• **ACTIVITY**
Beginning with the line that holds "Not all java.time" in the data below, give again every line through the one that holds "## UnitTest", exactly as written.

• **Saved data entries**
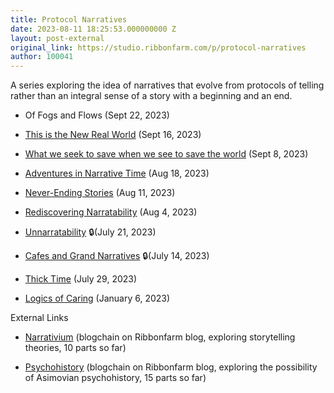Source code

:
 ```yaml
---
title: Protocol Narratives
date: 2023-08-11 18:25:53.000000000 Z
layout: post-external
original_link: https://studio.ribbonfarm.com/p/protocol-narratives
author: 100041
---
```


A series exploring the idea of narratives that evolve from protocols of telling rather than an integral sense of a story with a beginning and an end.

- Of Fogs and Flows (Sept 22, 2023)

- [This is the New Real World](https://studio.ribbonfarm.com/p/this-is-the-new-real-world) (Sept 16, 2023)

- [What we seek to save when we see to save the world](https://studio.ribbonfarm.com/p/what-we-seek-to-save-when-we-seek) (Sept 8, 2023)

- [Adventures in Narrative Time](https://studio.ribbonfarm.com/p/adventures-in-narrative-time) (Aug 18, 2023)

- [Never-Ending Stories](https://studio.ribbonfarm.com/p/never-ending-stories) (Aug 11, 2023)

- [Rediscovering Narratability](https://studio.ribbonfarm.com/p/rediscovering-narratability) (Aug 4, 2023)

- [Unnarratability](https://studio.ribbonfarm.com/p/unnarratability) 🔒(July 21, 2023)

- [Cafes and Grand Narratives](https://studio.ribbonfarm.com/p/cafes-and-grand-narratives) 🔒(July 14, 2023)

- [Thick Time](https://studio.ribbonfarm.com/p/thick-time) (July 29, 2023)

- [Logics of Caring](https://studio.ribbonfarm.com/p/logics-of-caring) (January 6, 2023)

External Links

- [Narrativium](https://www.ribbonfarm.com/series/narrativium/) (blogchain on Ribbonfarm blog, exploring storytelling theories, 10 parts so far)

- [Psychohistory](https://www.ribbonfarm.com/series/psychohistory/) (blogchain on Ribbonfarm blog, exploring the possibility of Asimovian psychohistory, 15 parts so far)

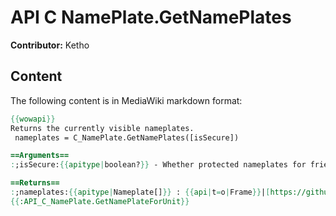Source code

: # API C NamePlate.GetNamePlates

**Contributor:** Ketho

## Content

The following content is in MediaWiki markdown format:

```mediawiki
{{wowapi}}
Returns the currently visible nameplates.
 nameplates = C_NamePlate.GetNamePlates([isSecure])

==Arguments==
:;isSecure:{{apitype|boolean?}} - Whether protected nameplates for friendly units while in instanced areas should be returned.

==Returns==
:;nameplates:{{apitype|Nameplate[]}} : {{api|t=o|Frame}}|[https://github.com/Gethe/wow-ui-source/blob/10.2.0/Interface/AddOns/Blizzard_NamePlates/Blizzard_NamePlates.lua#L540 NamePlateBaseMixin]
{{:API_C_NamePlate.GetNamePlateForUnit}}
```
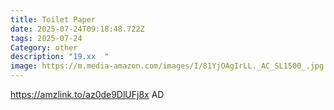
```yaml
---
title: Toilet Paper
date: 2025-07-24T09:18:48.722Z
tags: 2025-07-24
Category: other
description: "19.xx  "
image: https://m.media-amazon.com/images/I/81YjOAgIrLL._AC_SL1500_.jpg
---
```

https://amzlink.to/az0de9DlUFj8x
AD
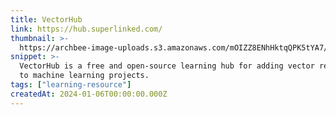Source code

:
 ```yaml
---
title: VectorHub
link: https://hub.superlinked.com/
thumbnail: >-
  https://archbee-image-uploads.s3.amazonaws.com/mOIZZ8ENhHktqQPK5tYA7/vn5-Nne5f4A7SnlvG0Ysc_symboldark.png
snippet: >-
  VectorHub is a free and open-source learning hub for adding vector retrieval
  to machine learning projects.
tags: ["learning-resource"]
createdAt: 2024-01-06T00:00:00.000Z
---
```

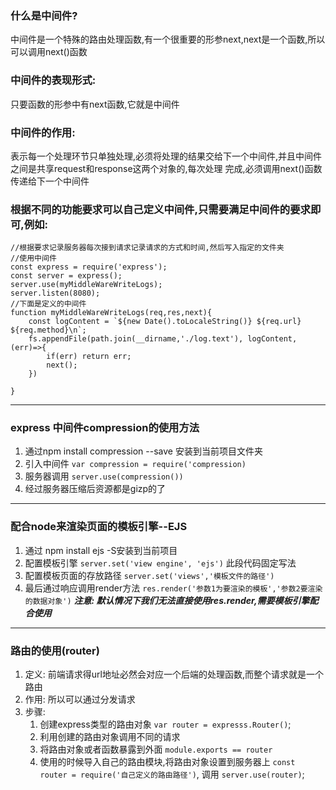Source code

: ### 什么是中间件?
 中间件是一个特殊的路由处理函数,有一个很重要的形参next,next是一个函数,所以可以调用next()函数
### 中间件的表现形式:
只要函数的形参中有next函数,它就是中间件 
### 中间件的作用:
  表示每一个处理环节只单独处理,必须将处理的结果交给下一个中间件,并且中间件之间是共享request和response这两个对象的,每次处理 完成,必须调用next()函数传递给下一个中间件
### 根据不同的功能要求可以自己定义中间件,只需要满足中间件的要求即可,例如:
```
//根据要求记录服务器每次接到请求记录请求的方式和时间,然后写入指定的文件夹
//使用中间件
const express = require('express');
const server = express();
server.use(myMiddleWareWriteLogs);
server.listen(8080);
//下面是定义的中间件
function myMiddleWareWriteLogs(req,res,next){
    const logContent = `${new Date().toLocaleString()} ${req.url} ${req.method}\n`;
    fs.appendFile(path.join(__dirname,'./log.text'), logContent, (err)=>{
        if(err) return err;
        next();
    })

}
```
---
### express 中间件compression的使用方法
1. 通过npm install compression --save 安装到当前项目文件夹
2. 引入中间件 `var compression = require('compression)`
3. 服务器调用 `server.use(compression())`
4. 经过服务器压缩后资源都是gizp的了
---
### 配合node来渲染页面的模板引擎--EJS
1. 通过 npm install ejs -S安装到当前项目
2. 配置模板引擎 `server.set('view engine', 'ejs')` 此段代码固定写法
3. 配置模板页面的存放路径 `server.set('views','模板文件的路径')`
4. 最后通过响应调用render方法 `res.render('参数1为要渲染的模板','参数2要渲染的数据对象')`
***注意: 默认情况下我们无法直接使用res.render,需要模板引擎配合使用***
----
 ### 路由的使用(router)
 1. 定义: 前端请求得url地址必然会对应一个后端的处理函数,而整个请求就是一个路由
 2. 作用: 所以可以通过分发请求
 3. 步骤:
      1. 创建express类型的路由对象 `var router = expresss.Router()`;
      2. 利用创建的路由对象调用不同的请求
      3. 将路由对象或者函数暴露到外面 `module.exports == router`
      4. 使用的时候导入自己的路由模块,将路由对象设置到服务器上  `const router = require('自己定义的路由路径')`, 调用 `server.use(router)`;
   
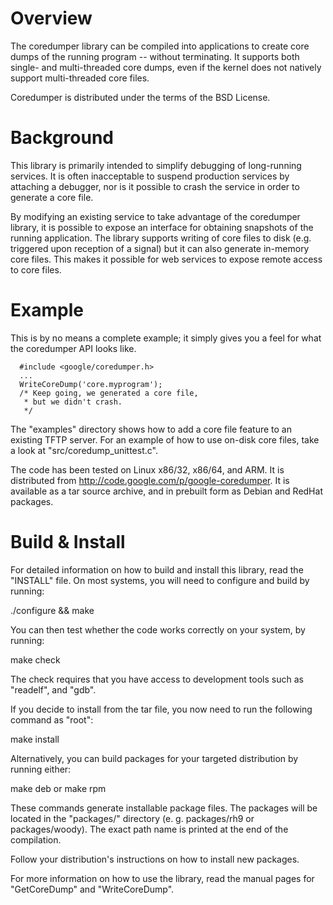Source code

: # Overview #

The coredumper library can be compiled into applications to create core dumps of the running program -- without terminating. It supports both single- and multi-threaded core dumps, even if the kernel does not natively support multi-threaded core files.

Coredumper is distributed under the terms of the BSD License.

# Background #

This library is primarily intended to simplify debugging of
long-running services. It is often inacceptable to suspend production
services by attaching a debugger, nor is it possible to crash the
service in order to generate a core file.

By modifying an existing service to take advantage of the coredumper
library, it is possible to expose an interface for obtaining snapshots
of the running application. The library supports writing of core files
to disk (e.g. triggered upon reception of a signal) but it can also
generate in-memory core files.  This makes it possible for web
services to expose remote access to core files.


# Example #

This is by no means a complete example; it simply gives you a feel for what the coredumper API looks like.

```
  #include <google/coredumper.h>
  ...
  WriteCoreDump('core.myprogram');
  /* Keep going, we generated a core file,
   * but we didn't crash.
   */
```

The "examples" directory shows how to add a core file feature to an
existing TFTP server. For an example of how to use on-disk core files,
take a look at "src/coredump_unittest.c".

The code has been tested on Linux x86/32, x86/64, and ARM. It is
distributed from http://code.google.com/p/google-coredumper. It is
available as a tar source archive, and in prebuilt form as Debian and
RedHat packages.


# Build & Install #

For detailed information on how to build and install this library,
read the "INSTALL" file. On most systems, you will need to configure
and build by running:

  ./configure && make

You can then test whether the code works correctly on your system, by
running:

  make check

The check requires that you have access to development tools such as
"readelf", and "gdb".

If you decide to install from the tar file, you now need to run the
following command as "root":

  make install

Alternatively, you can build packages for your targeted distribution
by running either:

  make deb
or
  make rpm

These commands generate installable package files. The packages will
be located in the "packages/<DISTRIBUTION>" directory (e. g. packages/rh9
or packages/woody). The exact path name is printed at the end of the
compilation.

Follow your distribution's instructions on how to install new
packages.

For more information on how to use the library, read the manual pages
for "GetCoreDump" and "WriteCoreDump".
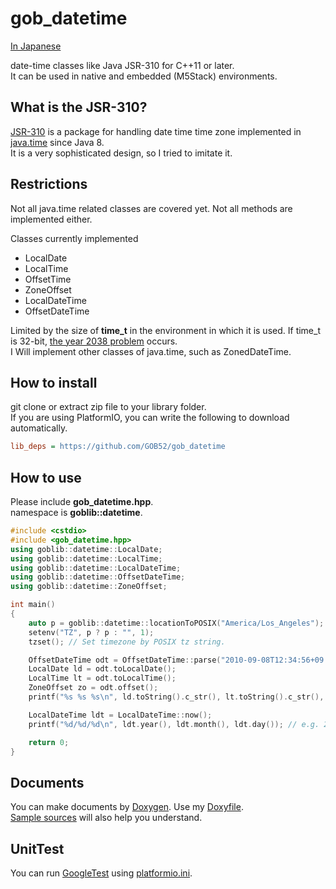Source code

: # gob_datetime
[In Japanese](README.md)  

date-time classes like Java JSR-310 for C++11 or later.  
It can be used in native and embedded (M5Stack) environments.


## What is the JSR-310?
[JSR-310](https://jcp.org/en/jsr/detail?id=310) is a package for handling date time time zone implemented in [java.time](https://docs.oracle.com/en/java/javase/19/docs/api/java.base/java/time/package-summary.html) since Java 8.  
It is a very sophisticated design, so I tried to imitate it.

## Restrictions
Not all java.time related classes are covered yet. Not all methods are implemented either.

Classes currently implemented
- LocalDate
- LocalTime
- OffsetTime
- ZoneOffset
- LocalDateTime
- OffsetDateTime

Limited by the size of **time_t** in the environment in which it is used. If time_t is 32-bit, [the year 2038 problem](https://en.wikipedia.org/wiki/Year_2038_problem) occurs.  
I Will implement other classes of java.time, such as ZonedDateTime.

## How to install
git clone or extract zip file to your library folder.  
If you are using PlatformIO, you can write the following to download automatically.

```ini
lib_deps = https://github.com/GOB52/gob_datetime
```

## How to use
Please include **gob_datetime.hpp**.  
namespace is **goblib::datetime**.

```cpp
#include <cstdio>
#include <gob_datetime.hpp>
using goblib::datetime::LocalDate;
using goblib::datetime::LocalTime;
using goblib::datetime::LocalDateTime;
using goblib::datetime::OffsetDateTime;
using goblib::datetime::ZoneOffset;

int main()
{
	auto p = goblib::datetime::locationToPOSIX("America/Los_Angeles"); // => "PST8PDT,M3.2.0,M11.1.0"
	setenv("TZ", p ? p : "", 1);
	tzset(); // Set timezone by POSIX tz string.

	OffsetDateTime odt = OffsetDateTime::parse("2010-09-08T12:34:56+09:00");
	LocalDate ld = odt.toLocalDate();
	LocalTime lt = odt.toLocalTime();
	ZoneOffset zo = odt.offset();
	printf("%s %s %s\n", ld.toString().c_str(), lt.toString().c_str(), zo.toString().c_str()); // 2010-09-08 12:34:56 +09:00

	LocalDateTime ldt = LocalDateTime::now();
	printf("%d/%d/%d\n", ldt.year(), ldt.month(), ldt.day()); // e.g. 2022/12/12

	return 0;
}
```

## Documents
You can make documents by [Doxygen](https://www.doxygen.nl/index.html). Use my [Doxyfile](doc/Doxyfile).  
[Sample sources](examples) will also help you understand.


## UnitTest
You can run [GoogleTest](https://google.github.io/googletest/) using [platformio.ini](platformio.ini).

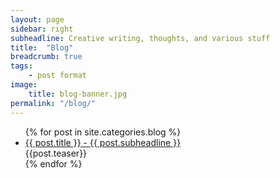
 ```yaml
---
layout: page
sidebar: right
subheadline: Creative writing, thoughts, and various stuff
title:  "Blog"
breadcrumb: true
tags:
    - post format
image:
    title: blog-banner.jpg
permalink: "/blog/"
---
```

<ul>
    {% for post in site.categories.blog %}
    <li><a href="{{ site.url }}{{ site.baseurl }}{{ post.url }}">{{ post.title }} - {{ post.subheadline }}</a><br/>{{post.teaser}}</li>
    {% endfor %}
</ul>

• **RESULT BELOW**
Not all java.time related classes are covered yet. Not all methods are implemented either.

Classes currently implemented
- LocalDate
- LocalTime
- OffsetTime
- ZoneOffset
- LocalDateTime
- OffsetDateTime

Limited by the size of **time_t** in the environment in which it is used. If time_t is 32-bit, [the year 2038 problem](https://en.wikipedia.org/wiki/Year_2038_problem) occurs.  
I Will implement other classes of java.time, such as ZonedDateTime.

## How to install
git clone or extract zip file to your library folder.  
If you are using PlatformIO, you can write the following to download automatically.

```ini
lib_deps = https://github.com/GOB52/gob_datetime
```

## How to use
Please include **gob_datetime.hpp**.  
namespace is **goblib::datetime**.

```cpp
#include <cstdio>
#include <gob_datetime.hpp>
using goblib::datetime::LocalDate;
using goblib::datetime::LocalTime;
using goblib::datetime::LocalDateTime;
using goblib::datetime::OffsetDateTime;
using goblib::datetime::ZoneOffset;

int main()
{
	auto p = goblib::datetime::locationToPOSIX("America/Los_Angeles"); // => "PST8PDT,M3.2.0,M11.1.0"
	setenv("TZ", p ? p : "", 1);
	tzset(); // Set timezone by POSIX tz string.

	OffsetDateTime odt = OffsetDateTime::parse("2010-09-08T12:34:56+09:00");
	LocalDate ld = odt.toLocalDate();
	LocalTime lt = odt.toLocalTime();
	ZoneOffset zo = odt.offset();
	printf("%s %s %s\n", ld.toString().c_str(), lt.toString().c_str(), zo.toString().c_str()); // 2010-09-08 12:34:56 +09:00

	LocalDateTime ldt = LocalDateTime::now();
	printf("%d/%d/%d\n", ldt.year(), ldt.month(), ldt.day()); // e.g. 2022/12/12

	return 0;
}
```

## Documents
You can make documents by [Doxygen](https://www.doxygen.nl/index.html). Use my [Doxyfile](doc/Doxyfile).  
[Sample sources](examples) will also help you understand.


## UnitTest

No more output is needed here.